家事が溜まっているとき、私たちは「全部やる」か「何もやらない」かの二択で考えがちです。そして全部は重すぎるので、結果として何もやらない日が続きます。

「全部やる」は現実的な選択肢ではない

散らかった部屋を見て、片付け全体を一気に見積もると、必要な時間は1時間にも2時間にも見えます。その時間と気力がいまあるかを考えて、ないと判断すれば手をつけません。

しかしこの見積もりは、実際にはかなり不正確です。部屋の乱れは、少数の大きな要素で印象が決まっていることが多く、そこだけ動かすと見た目が大きく変わります。床に置かれた大きな物を一つどけるだけで、部屋の印象は変わります。

決めるのは「一動作」だけ

やることは一つだけ決めます。それも、作業ではなく動作の単位まで小さくします。

  • 目についた物を一つ、あるべき場所に戻す
  • シンクのコップを一つだけ洗う
  • 床に落ちている物を一つ拾う

これで終わりにしていい、というルールで始めます。実際にやってみると、多くの場合そこで止まりません。一つ戻すと次の一つが目に入り、気づけば数分続いています。

続いたら、そこでやめてもいい

大切なのは、続いた場合に「もっとやらなければ」と目標を引き上げないことです。引き上げてしまうと、次に始めるときのハードルが上がります。

「一動作でいい」というルールは、その日の成果を最大化するためのものではなく、明日も始められる状態を保つためのものです。

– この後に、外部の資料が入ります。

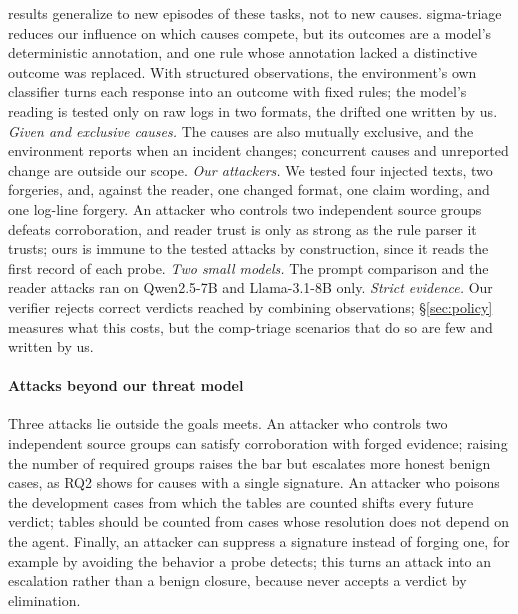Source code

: results generalize to new episodes of these tasks, not to new causes. sigma-triage reduces our influence on which causes compete, but its outcomes are a model's deterministic annotation, and one rule whose annotation lacked a distinctive outcome was replaced. With structured observations, the environment's own classifier turns each response into an outcome with fixed rules; the model's reading is tested only on raw logs in two formats, the drifted one written by us. \emph{Given and exclusive causes.} The causes are also mutually exclusive, and the environment reports when an incident changes; concurrent causes and unreported change are outside our scope. \emph{Our attackers.} We tested four injected texts, two forgeries, and, against the reader, one changed format, one claim wording, and one log-line forgery. An attacker who controls two independent source groups defeats corroboration, and reader trust is only as strong as the rule parser it trusts; ours is immune to the tested attacks by construction, since it reads the first record of each probe. \emph{Two small models.} The prompt comparison and the reader attacks ran on Qwen2.5-7B and Llama-3.1-8B only. \emph{Strict evidence.} Our verifier rejects correct verdicts reached by combining observations; \S\ref{sec:policy} measures what this costs, but the comp-triage scenarios that do so are few and written by us.

\paragraph{Attacks beyond our threat model} Three attacks lie outside the goals \hesp{} meets. An attacker who controls two independent source groups can satisfy corroboration with forged evidence; raising the number of required groups raises the bar but escalates more honest benign cases, as RQ2 shows for causes with a single signature. An attacker who poisons the development cases from which the tables are counted shifts every future verdict; tables should be counted from cases whose resolution does not depend on the agent. Finally, an attacker can suppress a signature instead of forging one, for example by avoiding the behavior a probe detects; this turns an attack into an escalation rather than a benign closure, because \hesp{} never accepts a verdict by elimination.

今日たくさんできた日ほど、意識してあっさり終わらせておくと続きます。

場所ではなく種類で区切る手もある

一動作でも迷う日は、区切り方を変えてみてください。

「キッチンを片付ける」という場所での区切りは、範囲が曖昧で終わりが見えません。代わりに「コップだけ全部片付ける」と種類で区切ると、対象がはっきりして終わりも見えます。同じ量でも、後者のほうが着手しやすくなります。

完璧な状態を目標にしない

家事が苦しくなる大きな原因が、「本来こうあるべき」という基準です。

その基準は、たいてい調子が良かった日の自分か、他人の家を見て作られています。毎日それを満たすのは無理があります。基準は、いまの自分が続けられる線まで下げて構いません。散らかっていても生活が回るなら、それは失敗ではありません。

休日に動けないときも同じ

時間があるのに動けない休日にも、同じ考え方が使えます。自由時間が長いほど、何から手をつけるかの判断が重くなるからです。

予定を立てるのをやめて、動作を一つ決める。外の空気を30秒吸う、コップを一つ洗う。そこから一日が動き出します。休日にすべてを取り戻そうとするより、平日と同じ一動作を続けるほうが、結果として部屋は片付いていきます。

溜めないための「ついで」を一つ決める

一動作で始める方法に慣れてきたら、次は溜まりにくくする工夫を足します。

おすすめは、すでにやっている行動に一つだけくっつけることです。歯を磨いたら洗面台を拭く、電子レンジを使ったら扉を拭く。単体でやろうとすると面倒な家事も、既存の動作の直後なら手が動きます。

同居している人がいる場合

一人で抱えると、家事は「自分だけが気づいている問題」になりがちです。気づいた人がやる形は、長く続くと不満に変わります。

分担を決めるのが難しい場合でも、何が溜まりやすいかを共有しておくだけで負担感は変わります。完璧な分担より、状況が見えていることのほうが効きます。

「見えるところ」から手をつける

どこから始めるか迷ったら、自分が一日で最も長く見る場所を選んでください。

視界に入る時間が長い場所ほど、片付いたときの効果を実感しやすくなります。実感があると次の一動作につながります。逆に、普段見えない収納の中から始めると、労力の割に手応えが得られず続きません。